Your goal: Type out every line of the data again, exactly.

Excerpted records:
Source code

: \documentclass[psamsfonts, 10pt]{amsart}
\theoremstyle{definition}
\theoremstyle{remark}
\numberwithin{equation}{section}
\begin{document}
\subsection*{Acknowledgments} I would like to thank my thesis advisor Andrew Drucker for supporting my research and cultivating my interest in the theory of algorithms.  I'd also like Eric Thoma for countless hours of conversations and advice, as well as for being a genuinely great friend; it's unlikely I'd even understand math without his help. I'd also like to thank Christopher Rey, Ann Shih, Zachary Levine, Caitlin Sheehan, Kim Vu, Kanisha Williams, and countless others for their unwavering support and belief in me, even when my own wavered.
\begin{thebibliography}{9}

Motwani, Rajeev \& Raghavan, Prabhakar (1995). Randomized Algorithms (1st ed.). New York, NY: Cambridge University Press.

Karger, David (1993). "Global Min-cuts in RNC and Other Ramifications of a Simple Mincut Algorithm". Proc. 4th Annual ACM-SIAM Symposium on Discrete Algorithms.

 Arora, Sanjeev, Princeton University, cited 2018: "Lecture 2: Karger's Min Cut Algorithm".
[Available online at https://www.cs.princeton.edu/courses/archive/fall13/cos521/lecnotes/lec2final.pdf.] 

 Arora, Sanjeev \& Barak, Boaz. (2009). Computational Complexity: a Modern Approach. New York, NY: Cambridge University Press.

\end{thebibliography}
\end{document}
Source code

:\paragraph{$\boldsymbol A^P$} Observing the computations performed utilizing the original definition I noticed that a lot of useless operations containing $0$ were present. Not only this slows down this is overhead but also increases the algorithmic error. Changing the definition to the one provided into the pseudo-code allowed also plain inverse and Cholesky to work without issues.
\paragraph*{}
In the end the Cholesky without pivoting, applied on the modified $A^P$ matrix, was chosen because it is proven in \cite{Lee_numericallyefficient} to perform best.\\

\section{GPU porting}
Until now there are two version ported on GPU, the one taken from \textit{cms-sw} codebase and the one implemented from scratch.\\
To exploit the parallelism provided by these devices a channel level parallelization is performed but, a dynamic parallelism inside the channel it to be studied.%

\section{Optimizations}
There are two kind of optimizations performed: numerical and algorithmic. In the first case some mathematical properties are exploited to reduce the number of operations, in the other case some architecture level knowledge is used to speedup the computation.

Output for this task:
Source code

: \documentclass[psamsfonts, 10pt]{amsart}
\theoremstyle{definition}
\theoremstyle{remark}
\numberwithin{equation}{section}
\begin{document}
\subsection*{Acknowledgments} I would like to thank my thesis advisor Andrew Drucker for supporting my research and cultivating my interest in the theory of algorithms.  I'd also like Eric Thoma for countless hours of conversations and advice, as well as for being a genuinely great friend; it's unlikely I'd even understand math without his help. I'd also like to thank Christopher Rey, Ann Shih, Zachary Levine, Caitlin Sheehan, Kim Vu, Kanisha Williams, and countless others for their unwavering support and belief in me, even when my own wavered.
\begin{thebibliography}{9}

Motwani, Rajeev \& Raghavan, Prabhakar (1995). Randomized Algorithms (1st ed.). New York, NY: Cambridge University Press.

Karger, David (1993). "Global Min-cuts in RNC and Other Ramifications of a Simple Mincut Algorithm". Proc. 4th Annual ACM-SIAM Symposium on Discrete Algorithms.

 Arora, Sanjeev, Princeton University, cited 2018: "Lecture 2: Karger's Min Cut Algorithm".
[Available online at https://www.cs.princeton.edu/courses/archive/fall13/cos521/lecnotes/lec2final.pdf.] 

 Arora, Sanjeev \& Barak, Boaz. (2009). Computational Complexity: a Modern Approach. New York, NY: Cambridge University Press.

\end{thebibliography}
\end{document}
Source code

:\paragraph{$\boldsymbol A^P$} Observing the computations performed utilizing the original definition I noticed that a lot of useless operations containing $0$ were present. Not only this slows down this is overhead but also increases the algorithmic error. Changing the definition to the one provided into the pseudo-code allowed also plain inverse and Cholesky to work without issues.
\paragraph*{}
In the end the Cholesky without pivoting, applied on the modified $A^P$ matrix, was chosen because it is proven in \cite{Lee_numericallyefficient} to perform best.\\

\section{GPU porting}
Until now there are two version ported on GPU, the one taken from \textit{cms-sw} codebase and the one implemented from scratch.\\
To exploit the parallelism provided by these devices a channel level parallelization is performed but, a dynamic parallelism inside the channel it to be studied.%

\section{Optimizations}
There are two kind of optimizations performed: numerical and algorithmic. In the first case some mathematical properties are exploited to reduce the number of operations, in the other case some architecture level knowledge is used to speedup the computation.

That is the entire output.